The Federal Reserve cuts rates by 25 basis points, as expected. Dollar higher on dots

  • Prior was 4.50-4.75%
  • The market was 97% priced in for a 25 bps cut
  • Fed adds a phrase about considering the ‘extent and timing’ of adjustments to rates
  • Hammack dissents in favor of holding, no other dissents
  • Pricing was for 48.3 bps of cuts in 2025, now at 39 bps
  • USD/JPY was trading at 153.77 ahead of the release and up to 154.40 afterwards

The statement is nearly unchanged.
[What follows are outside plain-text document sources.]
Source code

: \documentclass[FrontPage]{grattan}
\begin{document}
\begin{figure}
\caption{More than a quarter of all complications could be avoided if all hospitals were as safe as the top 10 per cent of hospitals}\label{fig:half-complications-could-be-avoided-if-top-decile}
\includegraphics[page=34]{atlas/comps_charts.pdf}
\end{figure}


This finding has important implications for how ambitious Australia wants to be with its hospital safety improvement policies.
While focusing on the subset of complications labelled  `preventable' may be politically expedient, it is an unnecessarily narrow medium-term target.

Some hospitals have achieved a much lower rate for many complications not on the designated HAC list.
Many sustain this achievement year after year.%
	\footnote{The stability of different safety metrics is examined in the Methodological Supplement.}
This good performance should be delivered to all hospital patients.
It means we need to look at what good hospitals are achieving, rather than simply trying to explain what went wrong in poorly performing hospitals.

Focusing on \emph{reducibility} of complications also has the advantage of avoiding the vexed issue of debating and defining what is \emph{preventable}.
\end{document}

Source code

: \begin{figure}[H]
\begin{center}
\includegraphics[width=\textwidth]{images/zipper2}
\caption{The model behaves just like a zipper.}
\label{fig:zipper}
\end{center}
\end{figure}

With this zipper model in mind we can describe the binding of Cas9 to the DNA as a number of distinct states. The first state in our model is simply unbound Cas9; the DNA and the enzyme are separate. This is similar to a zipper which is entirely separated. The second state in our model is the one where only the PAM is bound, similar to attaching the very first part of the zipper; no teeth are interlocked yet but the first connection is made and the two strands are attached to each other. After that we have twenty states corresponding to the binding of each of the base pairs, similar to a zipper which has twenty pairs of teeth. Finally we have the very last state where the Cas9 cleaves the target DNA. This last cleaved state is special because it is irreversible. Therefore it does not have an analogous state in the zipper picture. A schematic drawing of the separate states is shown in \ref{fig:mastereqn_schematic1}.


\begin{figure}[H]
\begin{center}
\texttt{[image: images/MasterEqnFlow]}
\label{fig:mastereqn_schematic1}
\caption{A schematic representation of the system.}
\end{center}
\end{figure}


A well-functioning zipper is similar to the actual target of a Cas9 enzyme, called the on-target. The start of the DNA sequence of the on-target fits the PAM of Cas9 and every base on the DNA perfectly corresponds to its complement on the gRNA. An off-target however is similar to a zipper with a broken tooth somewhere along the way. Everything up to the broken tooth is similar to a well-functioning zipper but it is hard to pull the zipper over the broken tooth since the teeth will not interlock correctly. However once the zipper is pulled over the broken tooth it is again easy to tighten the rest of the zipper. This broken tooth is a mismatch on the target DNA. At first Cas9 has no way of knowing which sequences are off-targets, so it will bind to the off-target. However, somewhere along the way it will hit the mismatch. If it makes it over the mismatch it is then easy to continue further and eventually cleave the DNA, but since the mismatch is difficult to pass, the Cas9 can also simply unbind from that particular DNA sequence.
The lone change was adding the words ‘the extent and timing’ in this line:

In considering the extent and timing of additional adjustments to the target range for the federal funds rate, the Committee will carefully assess incoming data, the evolving outlook, and the balance of risks.

Fed Funds Rate Median:

    2024: 4.4% → No change from September
  • 2025: 3.9% → Up from 3.4%
  • 2026: 3.4% → Up from 2.9%
  • 2027: 3.1% → Up from 2.9%
  • Longer run: 3.0% → Up from 2.9%

Goldman Sachs forecast the median dot to show 3 cuts in 2025 to 3.625%, 2 further cuts in 2026 to 3.125%, and a flat path in 2027 at 3.125%. So these 2025 and 2026 dots were more hawkish than forecast and that’s why the US dollar is broadly higher.

GDP Growth Median:

    2024: 2.5% → Up from 2.0%
  • 2025: 2.1% → Up from 2.0%
  • 2026: 2.0% → No change
  • 2027: 1.9% → Down from 2.0%

Unemployment Rate Median:

    2024: 4.2% → Down from 4.4%
  • 2025: 4.3% → Up from 4.2%
  • 2026: 4.3% → Up from 4.1%
  • 2027: 4.3% → Up from 4.2%
  • Longer run: 4.2% → No change

The higher 2025 unemployment rate is also notable as it sets a higher bar for easing in order to meet the forecast. Said differently, the Fed would probably have to see unemployment rise to 4.5% to cut further.